162 of 172 people found the following review helpful:
5.0 out of 5 stars Excellent and authentic down to the last detail....., May 6, 2001
I'm not a big war-movie buff any more (THE SEARCH FOR PRIVATE RYAN cured me) but this is a worthwhile film if you have an interest in WWII. TORA! TORA! TORA! is a documentary-type film. Think of it as a Stephen Ambrose book recorded live. The film is neither a glorified fifties war-film (IN HARMS WAY, BATTLE OF THE CORAL SEA), nor is it a Viet Nam noir-war film (PLATOON, THE DEER HUNTER). (Neither of which are particularly authentic.)

TORA! TORA! TORA! recreates war from the perspective of news correspondent-participant-observer. The story is presented from both the Japanese and American viewpoints and it is presented like a History Channel film.

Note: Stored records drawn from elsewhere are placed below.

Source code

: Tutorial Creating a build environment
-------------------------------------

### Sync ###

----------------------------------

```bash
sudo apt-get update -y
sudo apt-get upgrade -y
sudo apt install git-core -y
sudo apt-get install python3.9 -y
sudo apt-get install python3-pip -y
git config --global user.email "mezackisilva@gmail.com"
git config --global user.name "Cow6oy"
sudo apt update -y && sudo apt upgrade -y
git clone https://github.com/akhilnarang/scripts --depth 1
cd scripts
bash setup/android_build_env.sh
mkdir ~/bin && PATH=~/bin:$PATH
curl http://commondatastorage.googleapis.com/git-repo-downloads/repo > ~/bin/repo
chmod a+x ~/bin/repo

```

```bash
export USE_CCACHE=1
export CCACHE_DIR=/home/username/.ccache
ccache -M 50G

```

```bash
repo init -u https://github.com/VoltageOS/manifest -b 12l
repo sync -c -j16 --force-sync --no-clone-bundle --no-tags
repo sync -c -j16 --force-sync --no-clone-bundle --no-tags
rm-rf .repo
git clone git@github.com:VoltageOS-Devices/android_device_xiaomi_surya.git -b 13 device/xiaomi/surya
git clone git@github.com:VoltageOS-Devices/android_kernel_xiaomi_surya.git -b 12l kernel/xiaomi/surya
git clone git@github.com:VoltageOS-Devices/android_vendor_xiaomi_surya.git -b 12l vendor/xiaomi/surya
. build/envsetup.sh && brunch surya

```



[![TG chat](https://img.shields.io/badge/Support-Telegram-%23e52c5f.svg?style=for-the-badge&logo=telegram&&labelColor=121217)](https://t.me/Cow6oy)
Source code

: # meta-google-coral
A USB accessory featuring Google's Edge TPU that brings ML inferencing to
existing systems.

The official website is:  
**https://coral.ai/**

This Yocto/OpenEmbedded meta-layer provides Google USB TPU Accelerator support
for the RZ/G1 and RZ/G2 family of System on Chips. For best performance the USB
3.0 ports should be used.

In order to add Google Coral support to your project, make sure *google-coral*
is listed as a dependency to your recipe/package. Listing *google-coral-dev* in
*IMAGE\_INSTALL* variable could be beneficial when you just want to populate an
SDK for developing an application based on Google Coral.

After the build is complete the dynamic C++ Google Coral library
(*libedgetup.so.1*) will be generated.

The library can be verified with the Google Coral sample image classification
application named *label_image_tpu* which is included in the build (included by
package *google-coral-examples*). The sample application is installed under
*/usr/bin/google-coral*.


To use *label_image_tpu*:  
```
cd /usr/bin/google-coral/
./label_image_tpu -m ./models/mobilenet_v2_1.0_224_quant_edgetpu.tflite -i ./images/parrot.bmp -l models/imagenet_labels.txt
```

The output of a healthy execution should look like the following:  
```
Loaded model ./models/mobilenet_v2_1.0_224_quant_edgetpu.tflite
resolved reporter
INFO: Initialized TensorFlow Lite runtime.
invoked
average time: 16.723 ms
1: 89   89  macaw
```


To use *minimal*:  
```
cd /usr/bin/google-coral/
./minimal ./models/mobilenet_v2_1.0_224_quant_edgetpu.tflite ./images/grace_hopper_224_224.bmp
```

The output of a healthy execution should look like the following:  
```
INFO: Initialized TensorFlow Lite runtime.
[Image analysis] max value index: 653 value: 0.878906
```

It took the film crew several months to film TORA! TORA! TORA! I was living in Navy housing on Pearl Harbor at the time and a number of our friends and acquaintences found part-time jobs acting in the film. "Real" military pilots in-between rounds in Viet Nam flew some of the planes (this was 1969).

Much of the architecture in Honolulu was vintage WWII era or earlier and the rest of the island was relatively unchanged from the 1940s. The terrain looked very much as it had when my father-in-law passed through on his way to Guadalcanel and later Iwo Jima.

I cannot tell you the names of the aircraft (my husband could) but I was told that they used real aircraft from the period including the P40s the U.S. flew and the captured Zeros the Japanese flew. We drove up to Schoffield Barracks to look at the old airplanes lined up row on row. During the filming, one of these old planes crashed in a sugar cane field and burned up before the pilot could be rescued. The daily flights overhead, the real crashes, the reenactment of the destruction in the harbor, the daily flights in and out of Hickam as men and material destined for Viet Nam left and wounded and dead arrived--was all very weird.

Well, this is an excellent film. The new PEARL HARBOR relies on all sorts of technology, but if you want to see how Hawaii really looked in 1941 and how the planes really looked, and how the crews really looked, and obtain some sense of how terrifying it was to be in Pearl Harbor on December 7, 1941 this is the film to see.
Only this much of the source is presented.